Records provided below:

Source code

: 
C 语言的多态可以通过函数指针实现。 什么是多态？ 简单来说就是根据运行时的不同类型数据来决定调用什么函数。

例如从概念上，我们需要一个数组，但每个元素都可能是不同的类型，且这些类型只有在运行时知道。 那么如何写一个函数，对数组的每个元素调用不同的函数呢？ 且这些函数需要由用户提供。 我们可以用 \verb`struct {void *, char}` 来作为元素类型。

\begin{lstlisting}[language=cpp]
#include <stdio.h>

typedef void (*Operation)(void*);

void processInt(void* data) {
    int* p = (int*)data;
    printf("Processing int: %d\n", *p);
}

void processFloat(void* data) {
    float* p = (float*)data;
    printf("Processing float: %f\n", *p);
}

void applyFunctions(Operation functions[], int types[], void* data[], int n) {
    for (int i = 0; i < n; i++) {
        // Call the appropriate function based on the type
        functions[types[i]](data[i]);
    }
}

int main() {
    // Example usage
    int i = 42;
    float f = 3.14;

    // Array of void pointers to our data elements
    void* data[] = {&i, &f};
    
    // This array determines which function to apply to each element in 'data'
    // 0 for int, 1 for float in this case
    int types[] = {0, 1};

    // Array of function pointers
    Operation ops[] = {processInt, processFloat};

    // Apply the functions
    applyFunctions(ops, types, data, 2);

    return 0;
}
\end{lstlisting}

End of Records provided.
Records provided below:

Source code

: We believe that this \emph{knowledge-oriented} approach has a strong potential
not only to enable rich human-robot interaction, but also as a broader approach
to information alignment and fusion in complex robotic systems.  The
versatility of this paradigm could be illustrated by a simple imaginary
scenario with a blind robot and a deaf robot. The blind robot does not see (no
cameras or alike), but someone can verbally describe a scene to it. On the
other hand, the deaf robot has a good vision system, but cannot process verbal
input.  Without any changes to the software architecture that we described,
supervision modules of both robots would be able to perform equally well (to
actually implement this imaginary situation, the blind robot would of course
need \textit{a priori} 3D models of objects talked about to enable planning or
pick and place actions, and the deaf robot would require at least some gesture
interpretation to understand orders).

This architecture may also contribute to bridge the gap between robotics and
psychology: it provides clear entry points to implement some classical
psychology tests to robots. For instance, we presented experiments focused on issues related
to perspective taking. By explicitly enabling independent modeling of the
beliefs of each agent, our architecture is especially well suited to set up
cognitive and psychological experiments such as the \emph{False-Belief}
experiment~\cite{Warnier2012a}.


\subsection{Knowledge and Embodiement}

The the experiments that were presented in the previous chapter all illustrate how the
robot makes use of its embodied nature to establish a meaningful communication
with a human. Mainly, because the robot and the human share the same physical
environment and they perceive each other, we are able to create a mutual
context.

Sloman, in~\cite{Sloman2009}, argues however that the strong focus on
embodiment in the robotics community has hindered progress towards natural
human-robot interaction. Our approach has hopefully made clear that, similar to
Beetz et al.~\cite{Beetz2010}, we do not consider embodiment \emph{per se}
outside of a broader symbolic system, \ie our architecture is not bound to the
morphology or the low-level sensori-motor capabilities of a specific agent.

End of Records provided.
Records provided below:

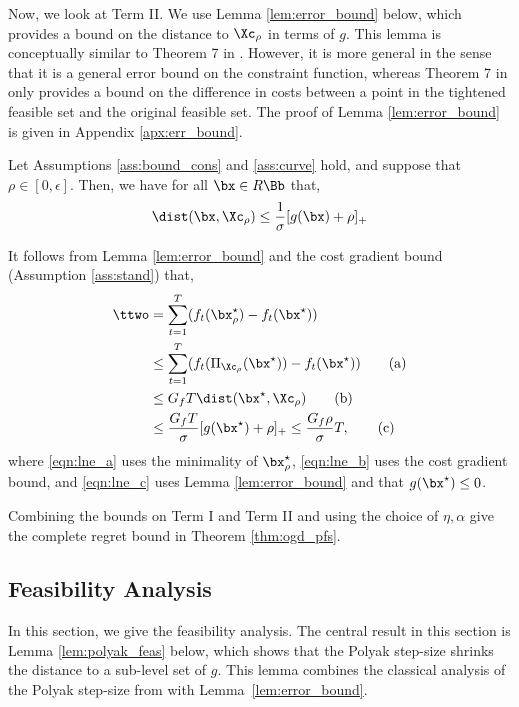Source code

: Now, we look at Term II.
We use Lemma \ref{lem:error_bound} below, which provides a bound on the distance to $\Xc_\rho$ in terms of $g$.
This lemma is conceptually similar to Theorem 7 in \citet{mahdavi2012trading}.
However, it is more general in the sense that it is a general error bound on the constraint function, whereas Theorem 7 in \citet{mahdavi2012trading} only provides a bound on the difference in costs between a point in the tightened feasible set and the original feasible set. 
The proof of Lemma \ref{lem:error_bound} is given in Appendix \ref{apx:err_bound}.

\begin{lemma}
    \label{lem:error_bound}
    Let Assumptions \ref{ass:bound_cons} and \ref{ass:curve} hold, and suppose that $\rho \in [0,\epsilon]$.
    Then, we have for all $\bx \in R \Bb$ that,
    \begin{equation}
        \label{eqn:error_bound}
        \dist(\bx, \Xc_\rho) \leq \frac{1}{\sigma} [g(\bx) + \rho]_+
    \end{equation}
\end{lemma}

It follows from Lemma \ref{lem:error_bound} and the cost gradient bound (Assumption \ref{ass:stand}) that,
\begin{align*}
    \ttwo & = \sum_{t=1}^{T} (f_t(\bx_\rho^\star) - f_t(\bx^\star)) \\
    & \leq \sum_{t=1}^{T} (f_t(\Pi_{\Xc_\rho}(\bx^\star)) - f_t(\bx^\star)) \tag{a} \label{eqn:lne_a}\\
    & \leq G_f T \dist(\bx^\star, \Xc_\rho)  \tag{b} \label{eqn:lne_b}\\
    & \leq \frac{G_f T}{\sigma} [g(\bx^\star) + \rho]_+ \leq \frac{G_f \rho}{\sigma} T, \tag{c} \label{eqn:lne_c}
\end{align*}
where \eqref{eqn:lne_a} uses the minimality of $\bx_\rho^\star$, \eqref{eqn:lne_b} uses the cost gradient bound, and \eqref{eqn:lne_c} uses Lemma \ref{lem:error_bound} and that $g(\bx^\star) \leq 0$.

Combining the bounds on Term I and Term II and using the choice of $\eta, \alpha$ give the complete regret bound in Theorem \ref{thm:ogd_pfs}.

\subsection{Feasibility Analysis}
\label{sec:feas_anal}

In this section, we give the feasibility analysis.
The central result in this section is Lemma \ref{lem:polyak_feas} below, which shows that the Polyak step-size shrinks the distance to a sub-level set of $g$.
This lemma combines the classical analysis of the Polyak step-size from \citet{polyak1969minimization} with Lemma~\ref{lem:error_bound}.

End of Records provided.

Your task. Your answer should consist of every line from the entries that holds "lstlisting".

Task output.
\begin{lstlisting}[language=cpp]
\end{lstlisting}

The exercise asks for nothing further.